'Dizem que finjo ou minto
Tudo o que escrevo. Não.
Eu simplesmente sinto
Com a imaginação.
Não uso o coração.
Tudo o que sonho ou passo,
Tudo o que me falha ou finda,
É como que um terraço
Sobre outra coisa ainda.
Essa coisa é que é linda.
Por isso escrevo em meio
Do que não está ao pé,
Livre do meu enleio,
Sério do que não é.
Sentir? Sinta quem lê!'
Fernando Pessoa
Na primeira estrofe, o poeta apresenta a sua tese: não usa o coração para escrever, sente com a imaginação e não mente.
Na segunda estrofe, Pessoa desenvolve e fundamenta, filosoficamente, a necessidade de usar a imaginação para escrever: o poeta pretende ultrapassar "o que lhe falha ou finda" e "contemplar outra coisa", que são como "um terraço/sobre outra coisa", sendo "essa coisa "é que é linda". "Essa coisa" dão os dados da imaginação, a transformação artística operada pela inteligência / imaginação. A comparação "como que um terraço" simboliza as aparências que escondem a realidade mais bela.

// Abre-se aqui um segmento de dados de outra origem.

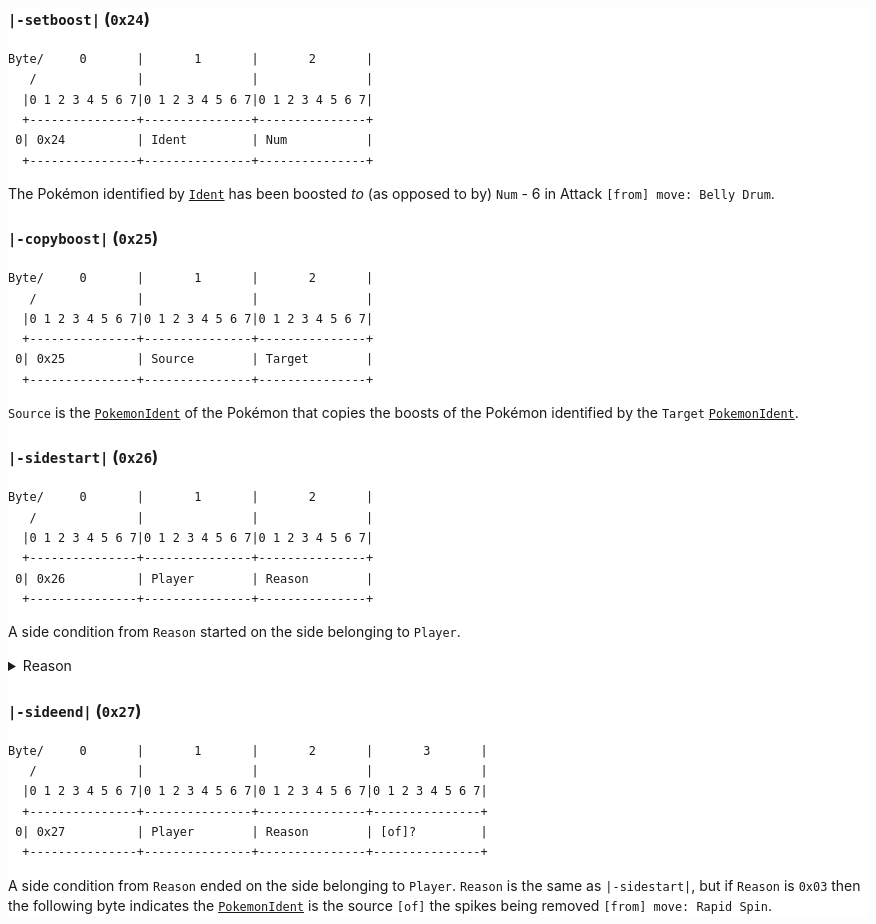 ### `|-setboost|` (`0x24`)

    Byte/     0       |       1       |       2       |
       /              |               |               |
      |0 1 2 3 4 5 6 7|0 1 2 3 4 5 6 7|0 1 2 3 4 5 6 7|
      +---------------+---------------+---------------+
     0| 0x24          | Ident         | Num           |
      +---------------+---------------+---------------+

The Pokémon identified by [`Ident`](#pokemonident) has been boosted *to* (as opposed to by)
`Num` - 6 in Attack `[from] move: Belly Drum`.

### `|-copyboost|` (`0x25`)

    Byte/     0       |       1       |       2       |
       /              |               |               |
      |0 1 2 3 4 5 6 7|0 1 2 3 4 5 6 7|0 1 2 3 4 5 6 7|
      +---------------+---------------+---------------+
     0| 0x25          | Source        | Target        |
      +---------------+---------------+---------------+

`Source` is the [`PokemonIdent`](#pokemonident) of the Pokémon that copies the boosts of the Pokémon
identified by the `Target` [`PokemonIdent`](#pokemonident).

### `|-sidestart|` (`0x26`)

    Byte/     0       |       1       |       2       |
       /              |               |               |
      |0 1 2 3 4 5 6 7|0 1 2 3 4 5 6 7|0 1 2 3 4 5 6 7|
      +---------------+---------------+---------------+
     0| 0x26          | Player        | Reason        |
      +---------------+---------------+---------------+

A side condition from `Reason` started on the side belonging to `Player`.

<details><summary>Reason</summary></details>

### `|-sideend|` (`0x27`)

    Byte/     0       |       1       |       2       |       3       |
       /              |               |               |               |
      |0 1 2 3 4 5 6 7|0 1 2 3 4 5 6 7|0 1 2 3 4 5 6 7|0 1 2 3 4 5 6 7|
      +---------------+---------------+---------------+---------------+
     0| 0x27          | Player        | Reason        | [of]?         |
      +---------------+---------------+---------------+---------------+

A side condition from `Reason` ended on the side belonging to `Player`. `Reason` is the same as
`|-sidestart|`, but if `Reason` is `0x03` then the following byte indicates the
[`PokemonIdent`](#pokemonident) is the source `[of]` the spikes being removed `[from] move: Rapid
Spin`.


[^1]: The `choices` method leaks information in certain cases where legal decisions would not be
[^2]: In generations with [Team
[^3]: The data value for a move choice `move` must be in the range of 1-4 when in Pokémon Showdown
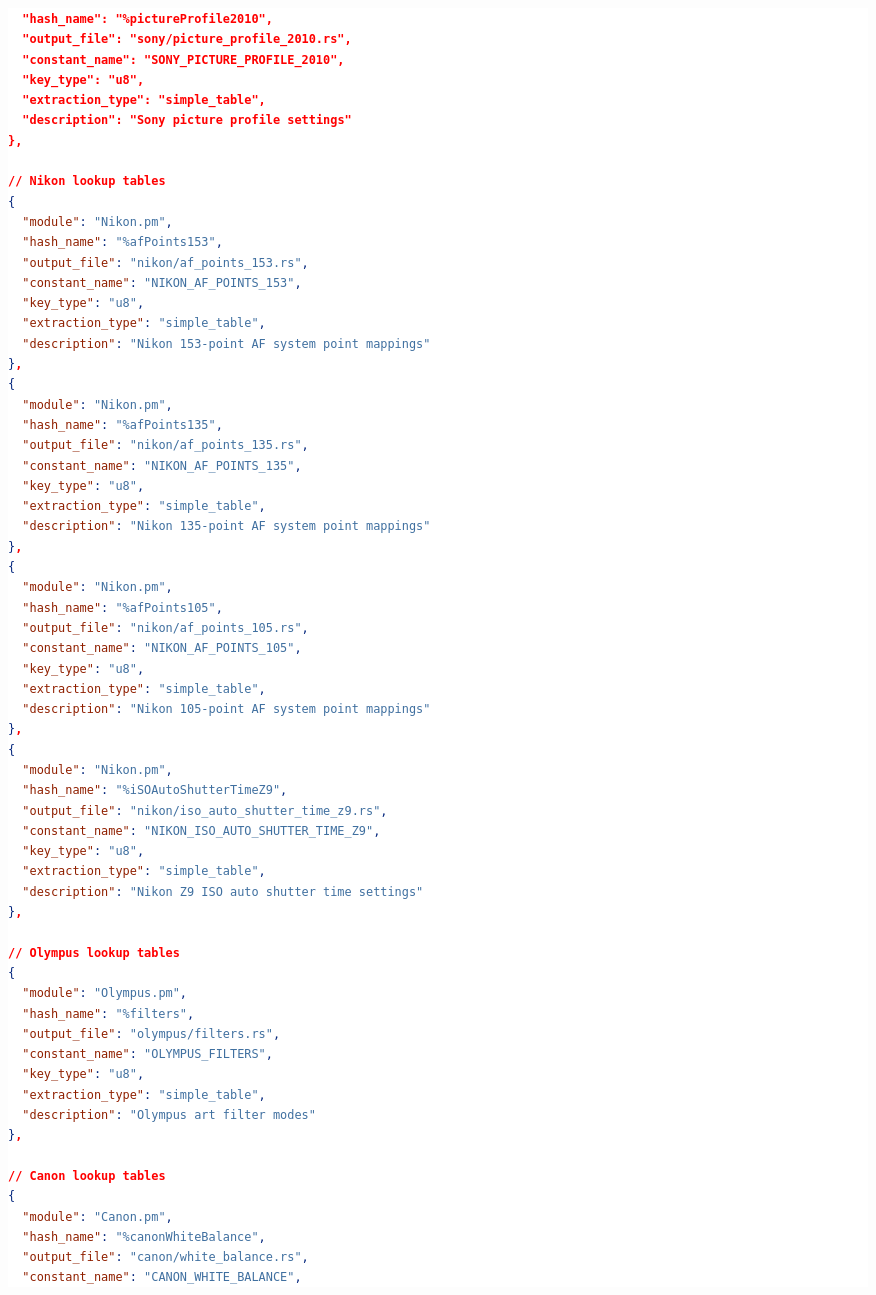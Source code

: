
 ```json
  "hash_name": "%pictureProfile2010",
  "output_file": "sony/picture_profile_2010.rs",
  "constant_name": "SONY_PICTURE_PROFILE_2010",
  "key_type": "u8",
  "extraction_type": "simple_table",
  "description": "Sony picture profile settings"
},

// Nikon lookup tables
{
  "module": "Nikon.pm",
  "hash_name": "%afPoints153",
  "output_file": "nikon/af_points_153.rs",
  "constant_name": "NIKON_AF_POINTS_153",
  "key_type": "u8",
  "extraction_type": "simple_table",
  "description": "Nikon 153-point AF system point mappings"
},
{
  "module": "Nikon.pm",
  "hash_name": "%afPoints135",
  "output_file": "nikon/af_points_135.rs",
  "constant_name": "NIKON_AF_POINTS_135",
  "key_type": "u8",
  "extraction_type": "simple_table",
  "description": "Nikon 135-point AF system point mappings"
},
{
  "module": "Nikon.pm",
  "hash_name": "%afPoints105",
  "output_file": "nikon/af_points_105.rs",
  "constant_name": "NIKON_AF_POINTS_105",
  "key_type": "u8",
  "extraction_type": "simple_table",
  "description": "Nikon 105-point AF system point mappings"
},
{
  "module": "Nikon.pm",
  "hash_name": "%iSOAutoShutterTimeZ9",
  "output_file": "nikon/iso_auto_shutter_time_z9.rs",
  "constant_name": "NIKON_ISO_AUTO_SHUTTER_TIME_Z9",
  "key_type": "u8",
  "extraction_type": "simple_table",
  "description": "Nikon Z9 ISO auto shutter time settings"
},

// Olympus lookup tables
{
  "module": "Olympus.pm",
  "hash_name": "%filters",
  "output_file": "olympus/filters.rs",
  "constant_name": "OLYMPUS_FILTERS",
  "key_type": "u8",
  "extraction_type": "simple_table",
  "description": "Olympus art filter modes"
},

// Canon lookup tables
{
  "module": "Canon.pm",
  "hash_name": "%canonWhiteBalance",
  "output_file": "canon/white_balance.rs",
  "constant_name": "CANON_WHITE_BALANCE",
```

Na terceira estrofe, o poeta justifica o facto de se querer libertar do imediato e das sensações, em que ao escrever se distancia delas, colocando-se ao nível do fingimento, do pensamento e livre da confusão dos sentidos, acreditando sincero na esfera daquilo que não é o que parece. No último verso, termina ironicamente, remetendo o sentimento e as emoções para o leitor, para que ele sinta a "dor lida".
Nota:
- o poema é constituído por três quintilhas;
- linguagem simples, poesia com ritmo e musicalidade;
- uso da metáfora "Sinto com a imaginação";
- uso da ironia "Sentir? Sinta quem lê!".